On this topic, see also our blog article which contains examples of OCaml scenarios and another one with elementary OCaml and Typescript scenarios.

Focus on the high-level

You can use the SDK generated by Factori to write scenarios for your smart contracts. This is useful at all stages of a smart contract's life: prototyping, testing, Dapp development, and deployment.
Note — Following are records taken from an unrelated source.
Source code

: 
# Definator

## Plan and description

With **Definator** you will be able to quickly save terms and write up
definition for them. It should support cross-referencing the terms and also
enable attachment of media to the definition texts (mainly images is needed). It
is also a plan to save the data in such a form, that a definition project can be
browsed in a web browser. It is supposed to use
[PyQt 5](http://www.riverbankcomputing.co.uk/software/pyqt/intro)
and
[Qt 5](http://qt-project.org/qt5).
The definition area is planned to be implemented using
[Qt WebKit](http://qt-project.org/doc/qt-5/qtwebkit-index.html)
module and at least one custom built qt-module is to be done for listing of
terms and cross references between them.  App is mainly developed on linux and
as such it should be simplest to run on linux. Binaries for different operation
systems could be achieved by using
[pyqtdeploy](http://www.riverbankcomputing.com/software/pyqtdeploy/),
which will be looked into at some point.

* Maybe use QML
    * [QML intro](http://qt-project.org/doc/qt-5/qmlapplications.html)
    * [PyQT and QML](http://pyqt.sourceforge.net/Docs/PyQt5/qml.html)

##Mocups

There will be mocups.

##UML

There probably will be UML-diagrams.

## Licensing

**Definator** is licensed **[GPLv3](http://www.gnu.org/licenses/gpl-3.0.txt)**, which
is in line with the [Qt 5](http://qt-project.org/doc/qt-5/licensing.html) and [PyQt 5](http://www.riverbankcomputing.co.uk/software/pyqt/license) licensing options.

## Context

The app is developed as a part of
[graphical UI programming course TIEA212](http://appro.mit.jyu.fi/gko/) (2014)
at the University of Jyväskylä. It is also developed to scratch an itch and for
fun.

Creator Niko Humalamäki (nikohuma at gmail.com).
When you are developing a smart contract, you are bound to make many design changes, each of which might slightly change the interface of your contract. Instead of manually modifying storage and entrypoint parameter encodings each time you add or remove a field, you can just regenerate the interface (it's instantaneous, because Factori is really fast). Because our interfaces are statically typed, if your scenario is no more up to date with respect to the contract, instead of cryptic error from a Tezos node, you will get localized, easily understandable and fixable errors. For instance, if you just added the field admin (of type address to your storage, and your scenario deploys an initial storage without the field admin, you will get an error saying precisely this. In contrast, if you were deploying by hand, you might get an error from the node telling you that it expects a

Pair int (Pair address (Pair (Pair int string) (big_map address int)))

and got a

Pair int (Pair (Pair int string (big_map address int)))

instead...

Speed of iteration

It should be easy and fast to write and execute a scenario in Factori, on any Tezos blockchain (from Flextesa to ghostnet to mainnet). Using Flextesa, you can run it as fast as one block per second, which makes it easy to try out quick changes and adjust.

Defaults

Each contract imported from a blockchain comes with a its downloaded storage from the blockchain, so that you can quickly deploy it using the same storage with sensible defaults. Typically, you might deploy a contract with the same initial storage and change the admin to an address you control.